Crafting inorganic semiconductor heterojunction combined with defect engineering and morphology modulation is a strategic approach to make full use of water splitting products. In this paper, a novel Vs-Zn3In2S6 nanosheets/In2O3 hollow hexagonal prisms Z-scheme heterostructrue (Vs-ZIS6INO) was firstly constructed by oil bath method, in which Zn3In2S6 nanosheets with sulfur vacancy in-situ grew on the surfaces of In2O3 hollow hexagonal prisms to form a hollow core–shell structure. The obtained Vs-ZIS6INO heterostructrue utilized water splitting products for H2 and H2O2 production and possessed much superior activity to pure In2O3 and Vs-Zn3In2S6. Especially, the hydrogen production rate of 30Vs-ZIS6INO under visible light irradiation was 3720.88 μmol g−1h−1, which was 86.88 and 6.36 times than that of Zn3In2S6 and Vs-Zn3In2S6, respectively, while In2O3 did not show any H2 production activity.
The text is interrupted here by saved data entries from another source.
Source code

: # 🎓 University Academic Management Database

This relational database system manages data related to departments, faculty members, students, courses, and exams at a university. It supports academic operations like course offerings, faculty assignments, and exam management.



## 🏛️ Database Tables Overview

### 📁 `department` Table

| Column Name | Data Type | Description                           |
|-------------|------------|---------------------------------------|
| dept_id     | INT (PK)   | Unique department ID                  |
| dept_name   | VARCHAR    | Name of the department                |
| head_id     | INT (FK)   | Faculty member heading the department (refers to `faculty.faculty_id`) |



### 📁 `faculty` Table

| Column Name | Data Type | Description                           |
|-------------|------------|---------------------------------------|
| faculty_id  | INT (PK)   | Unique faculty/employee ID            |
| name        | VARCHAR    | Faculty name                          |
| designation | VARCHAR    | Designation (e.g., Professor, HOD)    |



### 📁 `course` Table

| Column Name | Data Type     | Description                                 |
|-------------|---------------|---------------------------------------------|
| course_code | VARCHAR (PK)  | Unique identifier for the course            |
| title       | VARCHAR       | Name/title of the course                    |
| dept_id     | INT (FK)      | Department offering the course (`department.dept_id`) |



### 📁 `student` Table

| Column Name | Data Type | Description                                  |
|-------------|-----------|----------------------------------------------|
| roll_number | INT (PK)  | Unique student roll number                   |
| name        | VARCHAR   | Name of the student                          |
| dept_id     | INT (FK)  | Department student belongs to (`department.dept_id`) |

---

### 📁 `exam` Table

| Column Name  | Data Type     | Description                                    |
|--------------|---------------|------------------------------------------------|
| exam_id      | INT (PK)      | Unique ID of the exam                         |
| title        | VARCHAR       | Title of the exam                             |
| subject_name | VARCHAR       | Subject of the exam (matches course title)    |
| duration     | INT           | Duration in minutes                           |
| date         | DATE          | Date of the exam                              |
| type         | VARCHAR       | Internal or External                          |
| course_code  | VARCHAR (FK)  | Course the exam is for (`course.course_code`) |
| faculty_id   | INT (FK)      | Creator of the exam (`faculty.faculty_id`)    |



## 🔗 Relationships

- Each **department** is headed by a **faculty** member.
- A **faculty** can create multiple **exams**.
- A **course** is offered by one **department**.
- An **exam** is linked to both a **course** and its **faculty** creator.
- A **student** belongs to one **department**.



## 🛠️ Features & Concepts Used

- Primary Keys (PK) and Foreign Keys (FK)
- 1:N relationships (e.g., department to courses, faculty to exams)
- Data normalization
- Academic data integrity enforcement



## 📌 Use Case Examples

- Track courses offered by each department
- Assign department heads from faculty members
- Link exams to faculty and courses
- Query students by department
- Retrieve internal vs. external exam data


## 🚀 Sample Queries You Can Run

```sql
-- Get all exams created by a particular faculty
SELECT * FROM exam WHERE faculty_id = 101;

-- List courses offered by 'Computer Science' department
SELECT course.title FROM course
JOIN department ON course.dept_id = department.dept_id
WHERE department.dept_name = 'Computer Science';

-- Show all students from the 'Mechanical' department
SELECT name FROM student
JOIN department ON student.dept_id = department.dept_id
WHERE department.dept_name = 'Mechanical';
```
Meanwhile, 30Vs-ZIS6INO could exhibit a H2O2 production rate of 482.57 μmol g−1h−1 through the dual pathways of indirect type 2e- oxygen reduction (ORR) and water oxidation (WOR) without any sacrifice agents, far exceeding In2O3 (7.34 μmol g−1 h−1) and Vs-Zn3In2S6 (57.68 μmol g−1h−1). The excellent photocatalytic H2 and H2O2 generation activities of Vs-ZIS6INO resulted from the synergistic effects of sulfur vacancy, hollow core–shell structure and Z-scheme heterostructrue between Zn3In2S6 and In2O3, which accelerated the electron delocalization, enhanced the absorption and conversion of solar energy, reduced the carrier diffusion distance and ensured high REDOX ability. This study provided a new idea and reference for constructing novel and highly efficient inorganic semiconductor heterostructure by coordinating vacancy defect and morphology design to adequately utilize water splitting.